→ PROVIDED INFORMATION:

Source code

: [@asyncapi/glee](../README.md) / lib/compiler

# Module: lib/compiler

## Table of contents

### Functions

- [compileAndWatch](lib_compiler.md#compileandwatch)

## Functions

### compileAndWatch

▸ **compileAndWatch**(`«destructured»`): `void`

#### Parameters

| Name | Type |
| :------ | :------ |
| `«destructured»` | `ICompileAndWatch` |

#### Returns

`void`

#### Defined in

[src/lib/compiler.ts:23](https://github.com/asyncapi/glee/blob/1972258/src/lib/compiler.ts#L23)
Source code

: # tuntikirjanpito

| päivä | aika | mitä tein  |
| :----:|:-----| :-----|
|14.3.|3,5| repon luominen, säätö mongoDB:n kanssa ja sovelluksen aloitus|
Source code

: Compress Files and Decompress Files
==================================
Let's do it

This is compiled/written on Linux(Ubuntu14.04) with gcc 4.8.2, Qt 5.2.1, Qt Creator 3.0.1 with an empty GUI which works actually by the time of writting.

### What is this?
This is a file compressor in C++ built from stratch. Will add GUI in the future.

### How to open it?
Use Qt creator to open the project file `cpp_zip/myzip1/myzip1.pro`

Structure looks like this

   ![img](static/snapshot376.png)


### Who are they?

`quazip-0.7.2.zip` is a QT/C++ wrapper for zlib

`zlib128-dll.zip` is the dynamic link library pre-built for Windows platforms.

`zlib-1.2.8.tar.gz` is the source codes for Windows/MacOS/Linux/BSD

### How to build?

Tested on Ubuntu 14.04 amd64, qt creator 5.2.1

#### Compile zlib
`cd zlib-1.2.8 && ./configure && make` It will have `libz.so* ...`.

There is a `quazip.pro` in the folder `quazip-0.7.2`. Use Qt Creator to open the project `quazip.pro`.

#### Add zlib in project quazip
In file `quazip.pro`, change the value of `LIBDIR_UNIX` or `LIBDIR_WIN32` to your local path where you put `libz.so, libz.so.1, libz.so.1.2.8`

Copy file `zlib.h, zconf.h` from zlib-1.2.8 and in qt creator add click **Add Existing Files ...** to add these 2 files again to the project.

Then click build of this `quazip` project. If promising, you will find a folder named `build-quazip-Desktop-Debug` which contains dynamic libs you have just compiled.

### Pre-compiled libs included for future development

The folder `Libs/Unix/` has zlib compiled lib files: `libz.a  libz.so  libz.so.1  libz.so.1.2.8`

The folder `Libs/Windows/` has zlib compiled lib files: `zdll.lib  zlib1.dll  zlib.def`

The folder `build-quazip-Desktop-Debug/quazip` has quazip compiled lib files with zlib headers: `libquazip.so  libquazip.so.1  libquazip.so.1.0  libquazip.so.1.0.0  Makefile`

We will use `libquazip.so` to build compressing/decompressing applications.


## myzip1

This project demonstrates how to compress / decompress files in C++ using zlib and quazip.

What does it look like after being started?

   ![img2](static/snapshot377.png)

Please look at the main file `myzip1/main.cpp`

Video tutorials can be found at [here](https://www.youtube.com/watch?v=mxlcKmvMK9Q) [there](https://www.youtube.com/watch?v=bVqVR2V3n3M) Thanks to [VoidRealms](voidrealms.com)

→ AIM OF THE TASK: Wherever the string "from" appears in a line above, copy that line.

→ RESPONSE TO THIS EXERCISE:
This is a file compressor in C++ built from stratch. Will add GUI in the future.
Copy file `zlib.h, zconf.h` from zlib-1.2.8 and in qt creator add click **Add Existing Files ...** to add these 2 files again to the project.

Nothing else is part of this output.